For several decades we have been subjected to claims that the purported absence of young people from classical music audiences portends the extinction of live performances, if not of the genre itself. To remedy such doomsday pronouncements, a focus on youth took hold and young performers were pressed (not unwillingly) into service, in positions sometimes far beyond the level of their experience. It was thought that youthful musicians would attract more young people to concerts, and there has not been a dearth of budding musicians. This presents a strange anomaly: an overflow of young performers and a scarcity of young listeners. The causal presumption that youth attracts youth has simply not panned out.
Then comes on the scene a new youth orchestra that challenges many of the myths about the attraction of classical music to young people. The brilliant conductor, Benjamin Zander, who has a remarkable talent for engaging young people on both sides of the proscenium, was handed the opportunity to create a youth orchestra based upon new and creative ideas of organization, individual involvement, management and performance. Maestro Zander, whose talents as a conductor are enhanced by his enlightened conception of how to inspire and train young musicians, has made a major contribution not only to the development of new performers but of better human beings. Since its formation just four years ago, the Boston Philharmonic Youth Orchestra has already established itself as one of the most impressive ensembles of its kind the world over. In fact, during this brief period, the BPYO has given several performances in Boston and at Carnegie Hall and has toured Europe to rave reviews. This is an incredible achievement.
On June 6 and 7, Zander brought the BYPO back to Carnegie Hall to give two free concerts. Yes, I did say “free”! Zander believes that the high price of tickets makes it difficult, even impossible, for young people to attend concerts at major halls. So he convinced a very generous donor to provide the funding and filled the hall with people ofall ages, including a noticeable number of teens and pre-teens. The enthusiasm with which these young people applauded each work (sometimes after every movement) supports Zander’s contention that everyone really likes classical music, but they don’t know it until they hear it!

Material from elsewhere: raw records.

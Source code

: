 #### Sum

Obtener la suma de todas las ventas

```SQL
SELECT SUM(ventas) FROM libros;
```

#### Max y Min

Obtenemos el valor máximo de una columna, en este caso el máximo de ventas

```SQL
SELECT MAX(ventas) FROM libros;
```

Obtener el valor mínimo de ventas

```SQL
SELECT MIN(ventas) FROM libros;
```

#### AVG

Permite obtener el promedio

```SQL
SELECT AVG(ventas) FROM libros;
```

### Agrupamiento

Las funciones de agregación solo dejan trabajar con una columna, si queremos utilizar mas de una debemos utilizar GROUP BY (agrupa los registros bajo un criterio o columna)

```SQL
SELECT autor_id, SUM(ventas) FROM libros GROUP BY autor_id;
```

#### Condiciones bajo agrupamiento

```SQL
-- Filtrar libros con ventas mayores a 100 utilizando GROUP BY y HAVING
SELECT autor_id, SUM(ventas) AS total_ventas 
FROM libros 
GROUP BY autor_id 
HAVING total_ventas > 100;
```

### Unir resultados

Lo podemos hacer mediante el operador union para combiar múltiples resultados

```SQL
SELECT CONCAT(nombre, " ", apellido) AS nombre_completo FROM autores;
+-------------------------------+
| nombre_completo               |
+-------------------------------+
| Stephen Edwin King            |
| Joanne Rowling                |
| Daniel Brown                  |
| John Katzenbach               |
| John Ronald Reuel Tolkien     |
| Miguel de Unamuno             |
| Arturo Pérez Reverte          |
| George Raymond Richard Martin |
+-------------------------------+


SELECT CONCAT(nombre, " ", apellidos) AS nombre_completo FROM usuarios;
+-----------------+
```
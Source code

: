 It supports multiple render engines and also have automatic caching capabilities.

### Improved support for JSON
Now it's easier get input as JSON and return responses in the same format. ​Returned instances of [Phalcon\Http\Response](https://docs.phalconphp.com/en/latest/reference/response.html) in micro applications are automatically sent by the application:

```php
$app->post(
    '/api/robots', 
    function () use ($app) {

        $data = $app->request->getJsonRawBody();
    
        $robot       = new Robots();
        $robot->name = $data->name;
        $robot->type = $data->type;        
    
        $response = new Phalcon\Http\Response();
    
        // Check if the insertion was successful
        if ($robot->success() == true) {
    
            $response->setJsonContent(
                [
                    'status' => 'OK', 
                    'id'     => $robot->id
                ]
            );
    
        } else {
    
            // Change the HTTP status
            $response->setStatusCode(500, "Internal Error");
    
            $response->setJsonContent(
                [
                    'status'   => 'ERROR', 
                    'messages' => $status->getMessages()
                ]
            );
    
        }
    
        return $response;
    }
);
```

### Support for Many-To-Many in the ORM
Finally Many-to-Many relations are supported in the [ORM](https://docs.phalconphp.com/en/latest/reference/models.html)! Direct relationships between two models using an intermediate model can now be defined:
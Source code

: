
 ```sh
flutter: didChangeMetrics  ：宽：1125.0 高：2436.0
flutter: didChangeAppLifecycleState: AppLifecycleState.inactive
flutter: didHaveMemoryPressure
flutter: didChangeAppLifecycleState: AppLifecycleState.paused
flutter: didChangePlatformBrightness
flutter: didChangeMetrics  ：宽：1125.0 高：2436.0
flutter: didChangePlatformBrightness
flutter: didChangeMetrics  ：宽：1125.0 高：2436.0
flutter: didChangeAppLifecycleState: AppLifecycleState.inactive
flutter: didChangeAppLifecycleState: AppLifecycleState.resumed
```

The June 6 program did not spare the young musicians or the audience by presenting relatively simple and short fare, offering about two hours of music. Zander dashed out for the concert opener, and with a very brief acknowledgement of the audience, immediately jumped into Glinka’s Overture to the opera Ruslan and Ludmila. Showing off how accomplished these young musicians are, he whipped up the tempo to a near frenzy, and the players came through with flying colors in a rousing performance. They also showed how well they can take on the role of accompanist during Ayano Ninomiya’s impressive reading of Stravinsky’s neo-classical Violin Concerto. Debussy’s La Mer that followed was most compelling. The atmospheric first movement glowed withcoloristic effects while the second was awash in billowing waves of sound. Frenetic intensity gave the final movement a sharp edge. The BPYO musicians displayed virtually flawless playing, often taut and always articulate, and their level of concentration, commitment and energetic fervor, were evident throughout. During the finale of the concluding work, Tchaikovsky’s Fifth Symphony, the brass seemed to wear under the strain, but the overall performance was solid and vibrant. Occasionally, the endings of arched phrases were swallowed, possibly because by some of the players may have reached the limit of their endurance in this fairly lengthy program. Given the likelihood that many members of the audience were attending a classical music concert for the first time, it was heartening that they reacted so enthusiastically to the entire performance, as did all who attended.
The second concert given on the following day, was devoted to three works that relate in one way or another to Spring. Debussy’s Prélude à l’apres-midi d’un faune was simply gorgeous, with a lovely flute solo by Carlos Aguilar and an exquisitely exotic closing section. Then Zander and the BPYO conjoined two works probably never performed in the same concert: Stravinsky’s The Rite of Spring and Mahler’s First Symphony; each extraordinarily challenging works for a youth orchestra. Zander elicitedan exceptionally dramatic and technically skillful performance of The Rite, putting the ensemble through its paces during the metrically and rhythmically difficult passages in the concluding dances of Parts I and II. Combining amazing technical skill with characterful playing, the BPYO showed how much can be done with a dedicated group of young musicians under the direction of a master who has the experience and know-how to elicit a top-drawer performance from his players.
Much the same can be said of the Mahler First. But here Zander’s impressed as well by his attending to score details, such as reinforced accents, and energizing the orchestra when it might well have run out of steam. During the closing peroration, Zander adheredto Mahler’s directions to put some weight on the second part of the heroic theme during the passage marked “Triumphal” (the core of the entire symphony), which lasts for 60 bars! Few conductors heed this vital marking, choosing to maintain the previous tempo and thereby undercutting the dramatic effect Mahler sought to convey. The result was stupendous! Rising to their feet, the audience exploded with animated applause. From Carnegie the Zander brings the BPYO on a tour of Spain. This is not their first venture in Europe, where their performances have already met with great success. It is
a tribute to Maestro Zander and his young musicians that they have accomplished so much in a short time. Their impact on the resolving the “youth” issue has already borne fruit. We wish them continued success in their estimable mission to revitalize the interest of young people in classical music.